Compton worked primarily on electric-action pipe organs and electronic organs.  Compton's first electronic instrument was the Melotone (a solo voice added to theatre organs); next came the Theatrone. The Electrone, an electrostatic  tonewheel instrument introduced in 1938, evolved out of research by Leslie Bourn, an association begun in the 1920s. Throughout his organ-building career, John Compton was assisted by the very capable and inventive James Isaac Taylor, who spent his entire working life with the Compton firm prior to his death in 1958. John Compton also befriended a wealthy industrialist by the name of Albert Henry Midgley; one of the founders of C A Vandervell, which was later to become CAV-Lucas Ltd; a major supplier of electrical equipment to the motor industry. Midgley was one of the most prolific inventors of his age, with over 900 inventions to his name and following a rift with C A V-Lucas,he was appointed Technical Director of the Compton firm soon after, in 1925. Midgley's genius in electrical engineering and mass-production techniques, helped the Compton firm to achieve an extraordinary level of productivity.  The company were awarded many original patents in things ranging from simple organ mechanisms to the most complex, state of the art electronic and electrical inventions. Many of those patents show that Midgley was cited as the inventor.

On 13 June 1940, during World War II, Compton was arrested while holidaying on the island of Capri, in Italy. He was interned as an enemy alien but spent much of his time restoring pipe organs, before being permitted to return to England.

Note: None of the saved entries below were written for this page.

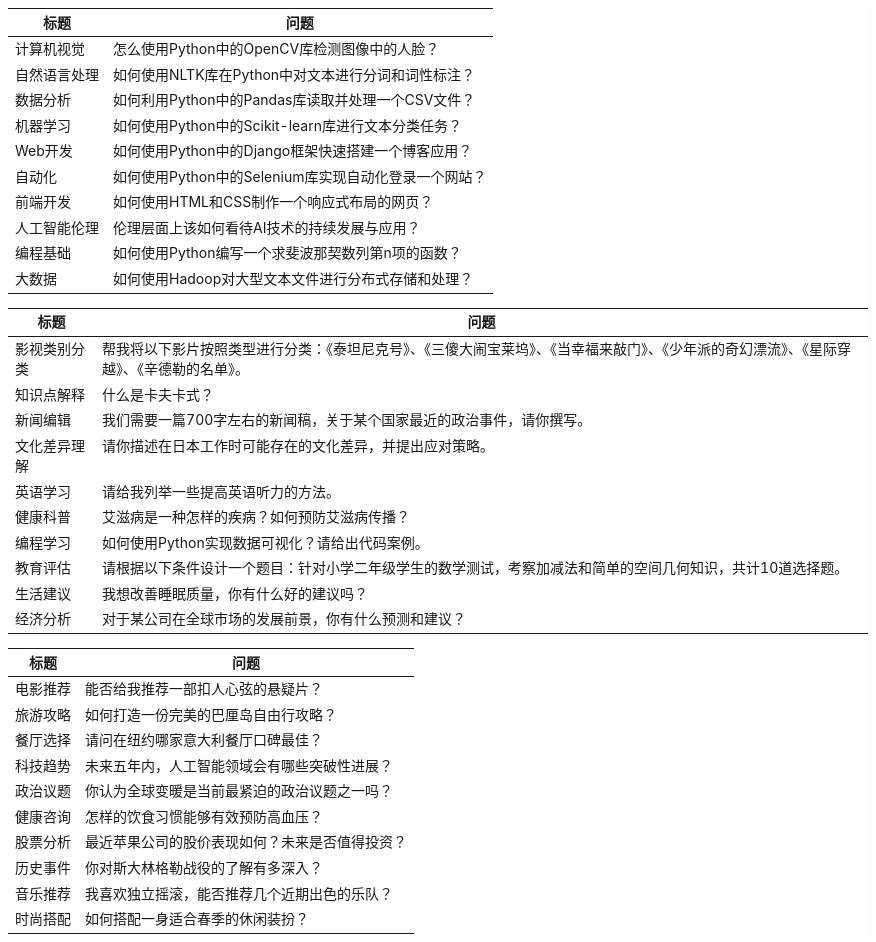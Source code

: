 |标题|问题|
|---|---|
|计算机视觉|怎么使用Python中的OpenCV库检测图像中的人脸？|
|自然语言处理|如何使用NLTK库在Python中对文本进行分词和词性标注？|
|数据分析|如何利用Python中的Pandas库读取并处理一个CSV文件？|
|机器学习|如何使用Python中的Scikit-learn库进行文本分类任务？|
|Web开发|如何使用Python中的Django框架快速搭建一个博客应用？|
|自动化|如何使用Python中的Selenium库实现自动化登录一个网站？|
|前端开发|如何使用HTML和CSS制作一个响应式布局的网页？|
|人工智能伦理|伦理层面上该如何看待AI技术的持续发展与应用？|
|编程基础|如何使用Python编写一个求斐波那契数列第n项的函数？|
|大数据|如何使用Hadoop对大型文本文件进行分布式存储和处理？|

| 标题 | 问题 |
| --- | --- |
| 影视类别分类 | 帮我将以下影片按照类型进行分类：《泰坦尼克号》、《三傻大闹宝莱坞》、《当幸福来敲门》、《少年派的奇幻漂流》、《星际穿越》、《辛德勒的名单》。 |
| 知识点解释 | 什么是卡夫卡式？|
| 新闻编辑 | 我们需要一篇700字左右的新闻稿，关于某个国家最近的政治事件，请你撰写。 |
| 文化差异理解 | 请你描述在日本工作时可能存在的文化差异，并提出应对策略。 |
| 英语学习 | 请给我列举一些提高英语听力的方法。 |
| 健康科普 | 艾滋病是一种怎样的疾病？如何预防艾滋病传播？ |
| 编程学习 | 如何使用Python实现数据可视化？请给出代码案例。 |
| 教育评估 | 请根据以下条件设计一个题目：针对小学二年级学生的数学测试，考察加减法和简单的空间几何知识，共计10道选择题。 |
| 生活建议 | 我想改善睡眠质量，你有什么好的建议吗？ |
| 经济分析 | 对于某公司在全球市场的发展前景，你有什么预测和建议？ |

|标题|问题|
|---|---|
|电影推荐|能否给我推荐一部扣人心弦的悬疑片？|
|旅游攻略|如何打造一份完美的巴厘岛自由行攻略？|
|餐厅选择|请问在纽约哪家意大利餐厅口碑最佳？|
|科技趋势|未来五年内，人工智能领域会有哪些突破性进展？|
|政治议题|你认为全球变暖是当前最紧迫的政治议题之一吗？|
|健康咨询|怎样的饮食习惯能够有效预防高血压？|
|股票分析|最近苹果公司的股价表现如何？未来是否值得投资？|
|历史事件|你对斯大林格勒战役的了解有多深入？|
|音乐推荐|我喜欢独立摇滚，能否推荐几个近期出色的乐队？|
|时尚搭配|如何搭配一身适合春季的休闲装扮？|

Compton died in 1957, and the business continued under the direction of his right-hand man, James I Taylor. Taylor died the year after in 1958, and the business was wound up around 1965. The pipe organ department was sold to Rushworth and Dreaper; the electronic department became Makin Organs.

Compton organs

Compton cinema organs, built by the John Compton Organ Company of Acton, were the most prevalent of theatre organs in the UK; 261 were installed in cinemas and theatres in the British Isles. Comptons made many fine church and concert organs as well. Their cinema organs employed the latest technology and engineering and many are still in existence today. One of the most notable is the large 5 manual example at the Odeon Cinema Leicester Square in central London.

List of new organs

All Souls' Church, Radford 1903
Emmanuel Church, Nottingham 1903
United Methodist Free Church, Stapleford 1903
Church of St. Mary Magdalene, Hucknall 1903
Emmanuel Church, New Park St, Leicester 1905
St Wilfrid's Church, Cantley 1905
Selby Abbey 1906
St. Peter's School Chapel, York 1907
Launceston Wesleyan Church 1909
Holdenhurst Road Methodist Church, Bournemouth 1909
Westbourne Wesleyan Church, Bournemouth 1910
Shakespeare Street Wesleyan Reform Chapel, Nottingham 1914
Stowmarket Parish Church, 1922
St Swithun's Church, Cheswardine, Shropshire, 1922 memorial for those killed in the 1914-1918 war
Shepherd's Bush Pavilion 1923
Bournemouth Pavilion Theatre 1929
Elite Picture Theatre, Nottingham 1930
Chapel Cranleigh School Surrey 1930. Eight Ranks, Three manuals. Lasted until 1978. Verifiable on NPOR site
Church of St Osmund, Parkstone 1931
Downside Abbey 1931
St. Mary Magdelene's Church, Paddington 1932
Church of St Edmund the King and Martyr, Lombard Street, London 1932
BBC Concert Hall Broadcasting House, London 1932
Broadway Theatre, Catford, 1932:- (contemporaneously, a music hall)
Plaza Cinema, Stockport 1932
St Luke's Church, Chelsea 1932
Odeon Cinema, Weston-super-Mare 1935
St. Benedict's Priory, Ealing 1935
East Church of St Nicholas, Aberdeen 1936
Southampton Guildhall 1936
Regent Street Cinema, London 1936
Odeon Cinema, Leicester Square 1937
Emmanuel United Reformed Church, Worthing 1937 (formerly St Columba's Presbyterian Church)
Wolverhampton Civic Hall 1938
Methodist Mission, Great Yarmouth 1938
St John's Cathedral, Salford 1938
Church House, Westminster 1939
Christchurch Priory 1951
St Eugene's Cathedral, Derry 1956
St Bride's Church London 1957
St George's Cathedral, Southwark 1958
St Alban Golders Green, London 
Westover (now ABC) Cinema, Bournemouth c.1937
Astoria Cinema, Pokesdown c.1930s
(the last two organs are unconfirmed, but their existence is attested to by local documentary sources; the Westover instrument is now in private hands at Ryde on the Isle of Wight; the Astoria instrument no longer exist)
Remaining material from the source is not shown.